:: The problem ::
Go to the line below containing "brute issue produite" and print exactly from there through the line containing "Sans rentrer dans", both included. Print nothing else.

:: Excerpted data ::
=== Begin Enclosure ===

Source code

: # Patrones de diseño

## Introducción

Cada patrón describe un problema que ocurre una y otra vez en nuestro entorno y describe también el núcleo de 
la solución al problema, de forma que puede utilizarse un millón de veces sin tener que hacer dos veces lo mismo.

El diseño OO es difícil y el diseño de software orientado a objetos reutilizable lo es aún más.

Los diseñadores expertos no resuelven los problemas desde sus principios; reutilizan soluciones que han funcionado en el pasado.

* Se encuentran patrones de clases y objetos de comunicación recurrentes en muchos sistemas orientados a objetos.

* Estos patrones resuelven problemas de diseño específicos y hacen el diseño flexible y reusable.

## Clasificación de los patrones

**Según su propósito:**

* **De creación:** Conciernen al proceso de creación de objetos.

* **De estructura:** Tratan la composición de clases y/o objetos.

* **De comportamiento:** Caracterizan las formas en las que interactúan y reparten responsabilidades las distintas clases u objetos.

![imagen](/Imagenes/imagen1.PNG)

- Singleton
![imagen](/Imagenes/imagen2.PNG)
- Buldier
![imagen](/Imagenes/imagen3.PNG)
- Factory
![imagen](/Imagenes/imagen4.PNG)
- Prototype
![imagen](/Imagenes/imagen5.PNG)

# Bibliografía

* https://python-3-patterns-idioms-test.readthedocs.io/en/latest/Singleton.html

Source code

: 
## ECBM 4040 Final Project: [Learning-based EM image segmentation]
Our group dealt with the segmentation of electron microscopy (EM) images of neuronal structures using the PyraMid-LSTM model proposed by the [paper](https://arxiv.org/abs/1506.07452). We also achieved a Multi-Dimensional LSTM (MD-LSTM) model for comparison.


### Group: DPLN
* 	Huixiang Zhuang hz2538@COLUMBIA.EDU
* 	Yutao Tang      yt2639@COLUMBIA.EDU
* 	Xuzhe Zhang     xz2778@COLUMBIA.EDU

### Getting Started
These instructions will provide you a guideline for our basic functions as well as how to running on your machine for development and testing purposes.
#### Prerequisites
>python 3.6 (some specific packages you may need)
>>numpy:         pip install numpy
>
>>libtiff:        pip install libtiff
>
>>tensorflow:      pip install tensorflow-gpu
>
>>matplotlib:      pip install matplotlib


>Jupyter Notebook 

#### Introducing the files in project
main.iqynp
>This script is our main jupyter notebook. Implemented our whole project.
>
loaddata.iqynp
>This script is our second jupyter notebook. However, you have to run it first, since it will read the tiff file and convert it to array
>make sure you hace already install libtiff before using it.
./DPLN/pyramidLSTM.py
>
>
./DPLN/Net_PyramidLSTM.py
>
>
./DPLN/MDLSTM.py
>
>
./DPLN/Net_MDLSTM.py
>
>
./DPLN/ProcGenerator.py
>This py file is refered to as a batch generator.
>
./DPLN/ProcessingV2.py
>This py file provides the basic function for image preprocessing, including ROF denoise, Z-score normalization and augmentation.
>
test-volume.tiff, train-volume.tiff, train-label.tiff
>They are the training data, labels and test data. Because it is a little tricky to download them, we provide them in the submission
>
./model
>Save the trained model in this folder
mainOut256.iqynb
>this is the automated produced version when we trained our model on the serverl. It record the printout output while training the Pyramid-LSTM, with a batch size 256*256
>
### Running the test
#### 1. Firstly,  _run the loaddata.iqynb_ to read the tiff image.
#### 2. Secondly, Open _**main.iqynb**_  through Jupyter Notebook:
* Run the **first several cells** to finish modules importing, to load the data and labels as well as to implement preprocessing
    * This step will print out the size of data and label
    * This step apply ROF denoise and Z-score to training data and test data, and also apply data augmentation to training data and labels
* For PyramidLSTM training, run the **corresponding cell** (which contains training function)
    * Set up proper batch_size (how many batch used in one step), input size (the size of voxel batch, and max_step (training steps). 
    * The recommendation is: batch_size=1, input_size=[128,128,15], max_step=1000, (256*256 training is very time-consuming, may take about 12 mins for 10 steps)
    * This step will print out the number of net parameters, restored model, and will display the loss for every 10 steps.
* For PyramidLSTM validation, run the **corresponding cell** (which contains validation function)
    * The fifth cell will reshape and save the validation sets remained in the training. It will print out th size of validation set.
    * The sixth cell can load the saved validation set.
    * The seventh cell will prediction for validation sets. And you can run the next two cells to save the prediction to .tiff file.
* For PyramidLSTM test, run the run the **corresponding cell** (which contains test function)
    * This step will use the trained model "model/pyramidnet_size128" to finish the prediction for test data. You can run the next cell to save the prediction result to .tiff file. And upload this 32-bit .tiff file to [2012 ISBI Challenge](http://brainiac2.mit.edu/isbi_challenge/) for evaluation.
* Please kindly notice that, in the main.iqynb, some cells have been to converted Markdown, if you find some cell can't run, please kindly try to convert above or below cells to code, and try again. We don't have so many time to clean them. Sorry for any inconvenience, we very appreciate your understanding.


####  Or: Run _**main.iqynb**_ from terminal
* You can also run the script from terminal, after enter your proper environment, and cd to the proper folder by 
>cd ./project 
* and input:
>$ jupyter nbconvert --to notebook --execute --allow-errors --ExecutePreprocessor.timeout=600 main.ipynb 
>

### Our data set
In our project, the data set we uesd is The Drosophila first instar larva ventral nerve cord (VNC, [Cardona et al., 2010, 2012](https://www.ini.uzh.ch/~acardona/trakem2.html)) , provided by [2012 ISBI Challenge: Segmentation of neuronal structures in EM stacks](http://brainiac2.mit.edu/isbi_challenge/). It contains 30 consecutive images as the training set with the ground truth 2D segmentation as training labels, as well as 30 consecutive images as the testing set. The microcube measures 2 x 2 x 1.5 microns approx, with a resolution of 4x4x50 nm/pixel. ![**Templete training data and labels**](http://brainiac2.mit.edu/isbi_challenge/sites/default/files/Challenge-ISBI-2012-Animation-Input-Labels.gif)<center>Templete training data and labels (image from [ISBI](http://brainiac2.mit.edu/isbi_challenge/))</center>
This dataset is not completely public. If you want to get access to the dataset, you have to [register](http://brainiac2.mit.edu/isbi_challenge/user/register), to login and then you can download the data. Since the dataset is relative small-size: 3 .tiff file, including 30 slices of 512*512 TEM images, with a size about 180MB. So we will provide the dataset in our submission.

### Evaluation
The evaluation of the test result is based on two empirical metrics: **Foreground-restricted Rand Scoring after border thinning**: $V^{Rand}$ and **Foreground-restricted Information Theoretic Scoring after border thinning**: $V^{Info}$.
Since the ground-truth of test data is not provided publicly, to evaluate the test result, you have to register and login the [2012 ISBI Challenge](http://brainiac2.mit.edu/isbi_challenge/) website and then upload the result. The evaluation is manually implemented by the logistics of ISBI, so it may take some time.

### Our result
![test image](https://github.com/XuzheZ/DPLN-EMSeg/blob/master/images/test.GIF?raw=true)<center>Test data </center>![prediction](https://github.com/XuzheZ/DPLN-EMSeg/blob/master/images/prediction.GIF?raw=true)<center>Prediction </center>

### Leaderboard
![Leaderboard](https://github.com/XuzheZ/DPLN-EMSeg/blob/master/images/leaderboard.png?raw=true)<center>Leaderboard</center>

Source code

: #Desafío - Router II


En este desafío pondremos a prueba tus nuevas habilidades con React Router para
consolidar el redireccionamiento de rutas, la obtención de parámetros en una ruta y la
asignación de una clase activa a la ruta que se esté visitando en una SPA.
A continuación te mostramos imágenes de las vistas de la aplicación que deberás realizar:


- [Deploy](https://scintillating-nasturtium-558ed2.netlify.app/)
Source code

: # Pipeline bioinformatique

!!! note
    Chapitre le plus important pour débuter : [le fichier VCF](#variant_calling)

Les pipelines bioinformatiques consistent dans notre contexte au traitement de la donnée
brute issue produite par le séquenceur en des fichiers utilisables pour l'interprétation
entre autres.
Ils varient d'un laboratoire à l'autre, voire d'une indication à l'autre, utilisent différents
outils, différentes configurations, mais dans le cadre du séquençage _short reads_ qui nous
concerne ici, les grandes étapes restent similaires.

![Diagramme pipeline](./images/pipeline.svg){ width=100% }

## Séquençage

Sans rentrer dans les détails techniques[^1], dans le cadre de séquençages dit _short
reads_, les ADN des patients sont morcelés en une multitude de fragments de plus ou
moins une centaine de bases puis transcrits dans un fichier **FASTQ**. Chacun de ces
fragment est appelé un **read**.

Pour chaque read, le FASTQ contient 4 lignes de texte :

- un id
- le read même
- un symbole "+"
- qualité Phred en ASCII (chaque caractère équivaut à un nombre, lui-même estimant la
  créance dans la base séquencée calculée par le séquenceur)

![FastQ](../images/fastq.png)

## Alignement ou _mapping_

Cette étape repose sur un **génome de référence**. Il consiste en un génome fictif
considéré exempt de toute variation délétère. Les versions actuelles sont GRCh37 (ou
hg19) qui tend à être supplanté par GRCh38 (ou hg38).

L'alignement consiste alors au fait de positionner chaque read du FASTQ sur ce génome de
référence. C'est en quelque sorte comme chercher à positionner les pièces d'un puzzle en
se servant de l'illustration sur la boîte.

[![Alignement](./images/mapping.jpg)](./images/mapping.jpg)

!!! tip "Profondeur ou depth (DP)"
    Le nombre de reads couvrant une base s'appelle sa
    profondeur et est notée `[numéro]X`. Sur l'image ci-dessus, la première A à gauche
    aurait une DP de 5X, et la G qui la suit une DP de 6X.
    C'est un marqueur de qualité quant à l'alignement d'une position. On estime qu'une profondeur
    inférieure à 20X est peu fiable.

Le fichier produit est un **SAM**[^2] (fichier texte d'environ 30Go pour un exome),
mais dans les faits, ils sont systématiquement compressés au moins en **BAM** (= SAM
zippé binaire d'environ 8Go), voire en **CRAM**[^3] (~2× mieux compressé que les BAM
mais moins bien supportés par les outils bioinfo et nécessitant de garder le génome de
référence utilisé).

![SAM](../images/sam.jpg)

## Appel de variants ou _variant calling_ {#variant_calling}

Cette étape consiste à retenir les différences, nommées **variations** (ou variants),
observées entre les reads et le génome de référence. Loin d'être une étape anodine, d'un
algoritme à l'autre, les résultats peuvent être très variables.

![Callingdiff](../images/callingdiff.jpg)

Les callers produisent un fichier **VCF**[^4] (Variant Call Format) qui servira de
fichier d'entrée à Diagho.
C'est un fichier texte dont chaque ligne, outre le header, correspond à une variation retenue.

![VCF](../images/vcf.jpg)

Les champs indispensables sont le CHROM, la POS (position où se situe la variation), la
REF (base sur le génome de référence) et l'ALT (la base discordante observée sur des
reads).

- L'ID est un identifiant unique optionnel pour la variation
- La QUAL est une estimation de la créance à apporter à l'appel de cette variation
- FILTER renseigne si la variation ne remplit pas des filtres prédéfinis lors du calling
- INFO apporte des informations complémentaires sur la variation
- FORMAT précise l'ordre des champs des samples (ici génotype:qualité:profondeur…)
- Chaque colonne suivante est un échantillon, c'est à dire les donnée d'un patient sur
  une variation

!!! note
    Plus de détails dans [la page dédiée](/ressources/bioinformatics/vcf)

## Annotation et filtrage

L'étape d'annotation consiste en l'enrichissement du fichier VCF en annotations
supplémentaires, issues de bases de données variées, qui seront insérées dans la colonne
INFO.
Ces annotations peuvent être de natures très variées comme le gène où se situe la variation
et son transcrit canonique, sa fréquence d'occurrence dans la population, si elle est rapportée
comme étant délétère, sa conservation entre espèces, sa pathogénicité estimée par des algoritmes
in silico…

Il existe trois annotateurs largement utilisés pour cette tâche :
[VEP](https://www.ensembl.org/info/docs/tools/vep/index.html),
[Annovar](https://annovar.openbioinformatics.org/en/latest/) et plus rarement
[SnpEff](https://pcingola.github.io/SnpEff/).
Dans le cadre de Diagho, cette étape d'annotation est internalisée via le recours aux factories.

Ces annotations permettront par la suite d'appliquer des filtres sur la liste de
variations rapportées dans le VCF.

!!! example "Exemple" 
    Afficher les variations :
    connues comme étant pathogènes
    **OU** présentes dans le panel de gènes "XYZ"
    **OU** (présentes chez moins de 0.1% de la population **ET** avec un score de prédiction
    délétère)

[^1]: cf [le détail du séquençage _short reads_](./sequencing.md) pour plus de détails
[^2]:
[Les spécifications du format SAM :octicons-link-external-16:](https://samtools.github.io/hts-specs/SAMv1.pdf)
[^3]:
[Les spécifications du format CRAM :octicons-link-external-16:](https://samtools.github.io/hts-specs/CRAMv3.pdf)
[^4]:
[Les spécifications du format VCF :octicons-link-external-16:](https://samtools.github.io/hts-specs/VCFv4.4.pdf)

=== End Enclosure ===

:: Task response ::
brute issue produite par le séquenceur en des fichiers utilisables pour l'interprétation
entre autres.
Ils varient d'un laboratoire à l'autre, voire d'une indication à l'autre, utilisent différents
outils, différentes configurations, mais dans le cadre du séquençage _short reads_ qui nous
concerne ici, les grandes étapes restent similaires.

![Diagramme pipeline](./images/pipeline.svg){ width=100% }

## Séquençage

Sans rentrer dans les détails techniques[^1], dans le cadre de séquençages dit _short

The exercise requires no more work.